*** Opening of Excerpted records ***

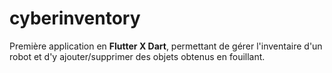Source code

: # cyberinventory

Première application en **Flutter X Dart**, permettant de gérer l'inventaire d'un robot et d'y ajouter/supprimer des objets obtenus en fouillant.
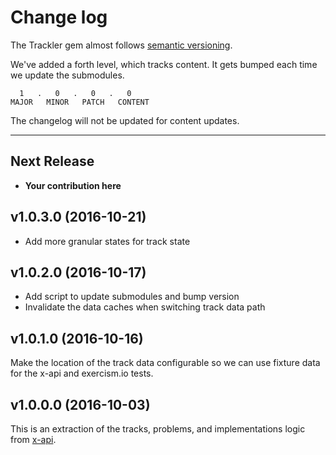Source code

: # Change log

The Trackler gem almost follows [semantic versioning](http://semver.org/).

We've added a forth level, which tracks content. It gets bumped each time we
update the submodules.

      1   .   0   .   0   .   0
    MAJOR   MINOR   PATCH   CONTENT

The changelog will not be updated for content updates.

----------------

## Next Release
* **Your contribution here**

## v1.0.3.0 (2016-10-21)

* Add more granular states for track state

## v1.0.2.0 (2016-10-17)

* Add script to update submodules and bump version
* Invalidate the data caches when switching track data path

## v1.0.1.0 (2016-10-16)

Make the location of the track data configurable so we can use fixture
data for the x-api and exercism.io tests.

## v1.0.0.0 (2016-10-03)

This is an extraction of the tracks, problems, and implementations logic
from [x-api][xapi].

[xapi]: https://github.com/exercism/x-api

*** Close of Excerpted records ***
*** Opening of Excerpted records ***

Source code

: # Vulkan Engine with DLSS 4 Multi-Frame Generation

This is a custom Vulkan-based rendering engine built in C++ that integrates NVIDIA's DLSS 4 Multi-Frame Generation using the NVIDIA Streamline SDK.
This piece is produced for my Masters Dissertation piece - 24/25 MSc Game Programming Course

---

*** Close of Excerpted records ***

About this exercise: Exact duplication is required for the lines above, from the line that contains "update the submodules." to the line that contains "from [x-api][xapi].", inclusive; omit all others.

Task solution:
update the submodules.

      1   .   0   .   0   .   0
    MAJOR   MINOR   PATCH   CONTENT

The changelog will not be updated for content updates.

----------------

## Next Release
* **Your contribution here**

## v1.0.3.0 (2016-10-21)

* Add more granular states for track state

## v1.0.2.0 (2016-10-17)

* Add script to update submodules and bump version
* Invalidate the data caches when switching track data path

## v1.0.1.0 (2016-10-16)

Make the location of the track data configurable so we can use fixture
data for the x-api and exercism.io tests.

## v1.0.0.0 (2016-10-03)

This is an extraction of the tracks, problems, and implementations logic
from [x-api][xapi].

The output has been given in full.